EXTENDED EXPLANATION OF INHIBITION

PANGANIBAN, J.:

In response to the Petition to Recuse filed by petitioner on February 14, 2001, I announced immediately, prior to the Oral Argument, my voluntary inhibition from these consolidated cases.  In my February 15, 2001 letter addressed to the Court en banc, I explained that although petitioner had not proven any legal ground for his request, I was nonetheless voluntarily inhibiting myself for two reasons: (1) to “hold myself above petitioner’s reproach and suspicion” and (2) to deprive “him or anyone else [of] any excuse to cast any doubt on the integrity of these proceedings and of the decision that this Court may render in these cases of transcendental importance to the nation.” I quote that letter in part, as follows:

“By his request for my recusation, petitioner – I take it – is of the opinion that I should no longer participate further in the oral argument today and in the deliberation and voting that will follow, because I may have prejudged his cause.  As I understand it, he believes that he may not be able to convince me to alter my position and vote in his favor or in any other manner that would deviate from my earlier concurrence in the Chief Justice’s action.

“Though I am ready to hear his arguments and firmly believe that I have an open mind to consider his plea according to my best light and to vote according to my conscience, I nonetheless deem it of highest importance that, as a jurist, I must hold myself above petitioner’s ‘reproach and suspicion.’

“As he himself asserts (see p. 6 of his Petition for Recusation), my voluntary inhibition “cannot be construed as an admission of incapacity to render impartial rulings but merely illustrates the teaching xxx of Section 1, Rule 137” of the Rules of Court.

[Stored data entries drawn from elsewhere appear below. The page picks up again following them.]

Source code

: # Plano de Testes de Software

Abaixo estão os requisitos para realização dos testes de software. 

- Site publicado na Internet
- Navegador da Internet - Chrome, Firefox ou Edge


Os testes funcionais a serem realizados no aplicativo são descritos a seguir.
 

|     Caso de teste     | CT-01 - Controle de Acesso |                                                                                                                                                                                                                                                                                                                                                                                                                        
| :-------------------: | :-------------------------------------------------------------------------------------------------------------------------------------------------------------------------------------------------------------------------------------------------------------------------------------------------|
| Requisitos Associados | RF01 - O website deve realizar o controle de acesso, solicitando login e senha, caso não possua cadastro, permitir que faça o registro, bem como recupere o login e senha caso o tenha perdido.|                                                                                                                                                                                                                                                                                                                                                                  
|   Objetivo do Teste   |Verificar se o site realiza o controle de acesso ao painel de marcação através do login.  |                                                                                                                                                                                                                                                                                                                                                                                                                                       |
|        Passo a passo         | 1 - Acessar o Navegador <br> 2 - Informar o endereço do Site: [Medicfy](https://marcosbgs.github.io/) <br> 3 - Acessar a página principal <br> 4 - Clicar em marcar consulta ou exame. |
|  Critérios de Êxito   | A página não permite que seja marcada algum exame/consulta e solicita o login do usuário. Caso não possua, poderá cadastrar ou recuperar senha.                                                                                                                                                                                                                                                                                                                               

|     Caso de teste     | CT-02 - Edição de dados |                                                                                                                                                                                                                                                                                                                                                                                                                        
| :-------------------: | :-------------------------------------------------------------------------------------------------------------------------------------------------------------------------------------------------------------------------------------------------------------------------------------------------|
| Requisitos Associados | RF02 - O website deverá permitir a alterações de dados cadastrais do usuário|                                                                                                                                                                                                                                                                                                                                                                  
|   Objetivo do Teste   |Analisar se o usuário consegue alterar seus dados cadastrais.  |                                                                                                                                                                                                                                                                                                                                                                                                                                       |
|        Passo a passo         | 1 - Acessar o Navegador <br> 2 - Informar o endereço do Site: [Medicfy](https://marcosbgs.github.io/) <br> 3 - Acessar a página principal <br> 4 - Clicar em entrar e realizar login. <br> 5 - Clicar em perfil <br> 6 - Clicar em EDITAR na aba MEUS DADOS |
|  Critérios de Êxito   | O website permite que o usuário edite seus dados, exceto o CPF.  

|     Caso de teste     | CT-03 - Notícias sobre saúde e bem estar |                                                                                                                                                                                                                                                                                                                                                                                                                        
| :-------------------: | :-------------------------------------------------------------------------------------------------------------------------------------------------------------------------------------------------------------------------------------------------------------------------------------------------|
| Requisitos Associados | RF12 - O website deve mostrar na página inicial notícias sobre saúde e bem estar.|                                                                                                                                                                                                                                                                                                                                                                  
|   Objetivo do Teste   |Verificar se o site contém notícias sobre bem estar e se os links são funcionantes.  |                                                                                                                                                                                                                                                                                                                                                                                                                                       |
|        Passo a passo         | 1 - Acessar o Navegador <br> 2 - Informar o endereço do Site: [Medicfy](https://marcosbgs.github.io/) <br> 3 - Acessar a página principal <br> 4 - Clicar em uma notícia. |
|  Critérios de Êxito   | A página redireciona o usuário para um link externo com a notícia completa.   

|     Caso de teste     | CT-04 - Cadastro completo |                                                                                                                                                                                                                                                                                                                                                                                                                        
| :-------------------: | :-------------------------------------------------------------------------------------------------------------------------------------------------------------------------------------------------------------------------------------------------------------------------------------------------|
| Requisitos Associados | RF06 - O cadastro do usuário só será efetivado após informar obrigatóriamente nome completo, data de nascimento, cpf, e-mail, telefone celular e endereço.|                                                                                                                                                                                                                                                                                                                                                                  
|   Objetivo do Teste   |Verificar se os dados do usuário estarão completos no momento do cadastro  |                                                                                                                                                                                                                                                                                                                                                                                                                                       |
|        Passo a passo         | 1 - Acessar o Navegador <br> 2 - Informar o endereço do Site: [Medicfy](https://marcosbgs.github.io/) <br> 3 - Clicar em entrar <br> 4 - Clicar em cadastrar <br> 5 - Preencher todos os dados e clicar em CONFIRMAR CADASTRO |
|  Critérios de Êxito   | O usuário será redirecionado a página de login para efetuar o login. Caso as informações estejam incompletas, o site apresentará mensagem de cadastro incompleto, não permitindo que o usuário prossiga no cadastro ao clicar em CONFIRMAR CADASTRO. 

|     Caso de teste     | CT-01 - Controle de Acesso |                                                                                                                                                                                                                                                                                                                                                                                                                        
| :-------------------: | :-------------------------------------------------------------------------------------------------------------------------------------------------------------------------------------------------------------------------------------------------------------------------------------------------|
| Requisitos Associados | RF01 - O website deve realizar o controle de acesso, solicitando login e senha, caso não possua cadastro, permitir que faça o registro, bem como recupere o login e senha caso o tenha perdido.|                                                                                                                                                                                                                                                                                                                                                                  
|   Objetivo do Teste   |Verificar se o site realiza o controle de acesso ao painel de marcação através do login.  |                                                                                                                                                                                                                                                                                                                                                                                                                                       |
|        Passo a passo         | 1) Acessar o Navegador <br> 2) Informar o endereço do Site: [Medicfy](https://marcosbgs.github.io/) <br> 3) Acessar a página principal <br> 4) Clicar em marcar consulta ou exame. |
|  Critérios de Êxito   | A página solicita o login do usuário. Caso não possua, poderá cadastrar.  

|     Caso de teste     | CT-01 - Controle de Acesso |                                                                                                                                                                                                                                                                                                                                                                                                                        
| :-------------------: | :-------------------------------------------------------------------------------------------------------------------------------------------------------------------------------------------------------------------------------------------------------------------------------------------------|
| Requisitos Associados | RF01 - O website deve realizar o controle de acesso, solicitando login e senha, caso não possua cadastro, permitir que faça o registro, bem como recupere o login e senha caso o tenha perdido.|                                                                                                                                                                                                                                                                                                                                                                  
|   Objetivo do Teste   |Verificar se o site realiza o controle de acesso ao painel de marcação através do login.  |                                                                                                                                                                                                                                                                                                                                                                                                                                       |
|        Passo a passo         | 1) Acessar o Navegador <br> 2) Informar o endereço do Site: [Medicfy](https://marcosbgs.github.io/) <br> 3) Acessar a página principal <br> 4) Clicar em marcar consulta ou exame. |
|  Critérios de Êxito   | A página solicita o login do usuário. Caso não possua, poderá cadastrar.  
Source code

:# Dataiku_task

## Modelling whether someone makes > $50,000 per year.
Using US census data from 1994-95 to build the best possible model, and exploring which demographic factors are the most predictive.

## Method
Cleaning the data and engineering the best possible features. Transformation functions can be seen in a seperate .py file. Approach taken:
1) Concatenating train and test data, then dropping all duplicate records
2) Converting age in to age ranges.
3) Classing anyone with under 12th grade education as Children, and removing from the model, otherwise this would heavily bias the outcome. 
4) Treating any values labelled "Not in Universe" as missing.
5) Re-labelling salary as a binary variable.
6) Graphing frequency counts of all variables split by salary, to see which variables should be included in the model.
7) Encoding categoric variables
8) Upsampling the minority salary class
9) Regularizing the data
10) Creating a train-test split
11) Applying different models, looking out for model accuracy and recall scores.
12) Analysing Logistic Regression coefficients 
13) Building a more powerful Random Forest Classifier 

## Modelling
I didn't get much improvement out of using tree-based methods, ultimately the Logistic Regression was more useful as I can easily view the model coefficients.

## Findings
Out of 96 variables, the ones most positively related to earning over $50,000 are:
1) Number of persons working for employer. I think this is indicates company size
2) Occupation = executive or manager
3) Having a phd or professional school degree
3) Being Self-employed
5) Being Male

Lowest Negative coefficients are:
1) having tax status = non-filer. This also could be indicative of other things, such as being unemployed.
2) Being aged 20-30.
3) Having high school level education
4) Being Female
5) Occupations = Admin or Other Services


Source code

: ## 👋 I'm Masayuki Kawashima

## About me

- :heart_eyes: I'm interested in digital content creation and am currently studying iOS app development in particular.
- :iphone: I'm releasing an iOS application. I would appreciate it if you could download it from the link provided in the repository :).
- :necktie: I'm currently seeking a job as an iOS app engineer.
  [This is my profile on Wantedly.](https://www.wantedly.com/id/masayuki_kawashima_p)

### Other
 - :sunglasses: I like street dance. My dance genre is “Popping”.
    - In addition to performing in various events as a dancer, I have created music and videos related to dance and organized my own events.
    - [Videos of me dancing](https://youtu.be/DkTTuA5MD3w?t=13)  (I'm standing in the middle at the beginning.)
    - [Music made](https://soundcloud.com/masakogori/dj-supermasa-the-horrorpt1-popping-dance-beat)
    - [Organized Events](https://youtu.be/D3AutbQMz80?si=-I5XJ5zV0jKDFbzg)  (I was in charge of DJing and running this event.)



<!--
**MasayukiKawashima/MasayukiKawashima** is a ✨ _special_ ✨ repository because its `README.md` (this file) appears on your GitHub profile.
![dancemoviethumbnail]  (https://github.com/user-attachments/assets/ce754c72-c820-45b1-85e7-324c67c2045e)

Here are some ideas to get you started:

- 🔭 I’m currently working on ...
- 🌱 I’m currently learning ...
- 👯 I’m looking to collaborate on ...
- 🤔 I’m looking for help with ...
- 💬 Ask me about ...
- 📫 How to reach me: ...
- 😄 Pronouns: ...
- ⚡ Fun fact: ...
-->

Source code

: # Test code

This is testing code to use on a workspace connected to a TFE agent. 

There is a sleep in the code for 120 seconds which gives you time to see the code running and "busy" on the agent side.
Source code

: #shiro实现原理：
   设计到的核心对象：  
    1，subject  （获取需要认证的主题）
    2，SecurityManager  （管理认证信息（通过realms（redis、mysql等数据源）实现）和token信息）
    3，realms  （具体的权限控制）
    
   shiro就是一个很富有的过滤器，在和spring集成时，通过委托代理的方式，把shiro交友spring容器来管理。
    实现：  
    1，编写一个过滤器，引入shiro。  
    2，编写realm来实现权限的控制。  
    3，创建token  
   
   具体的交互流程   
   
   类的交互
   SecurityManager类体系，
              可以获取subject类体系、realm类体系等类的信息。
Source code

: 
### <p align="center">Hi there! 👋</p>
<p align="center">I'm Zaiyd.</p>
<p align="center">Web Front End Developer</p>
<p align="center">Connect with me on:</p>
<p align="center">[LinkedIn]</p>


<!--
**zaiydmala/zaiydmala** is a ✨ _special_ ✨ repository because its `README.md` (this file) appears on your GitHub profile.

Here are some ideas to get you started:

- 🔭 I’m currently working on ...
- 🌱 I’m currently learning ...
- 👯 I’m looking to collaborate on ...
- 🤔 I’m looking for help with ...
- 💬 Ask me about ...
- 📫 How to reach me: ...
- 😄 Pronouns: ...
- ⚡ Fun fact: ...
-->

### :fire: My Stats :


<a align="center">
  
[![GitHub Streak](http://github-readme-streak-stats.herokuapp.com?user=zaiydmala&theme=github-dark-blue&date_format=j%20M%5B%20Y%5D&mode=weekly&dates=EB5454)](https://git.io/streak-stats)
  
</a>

“To conclude, I am voluntarily inhibiting myself pro hac vice, not because petitioner has proven any legal ground therefor, but because I do not wish to give him or anyone else any excuse to cast any doubt on the integrity of these proceedings and of the decision that this Court may render in these cases of transcendental importance to the nation.”

In spite of the foregoing, disquisition, my action has been questioned by many people, including several well-meaning friends.  Some have even berated me for allegedly shirking from my sworn duty to decide cases without fear or favor.  I have therefore decided to write this extended explanation of my inhibition.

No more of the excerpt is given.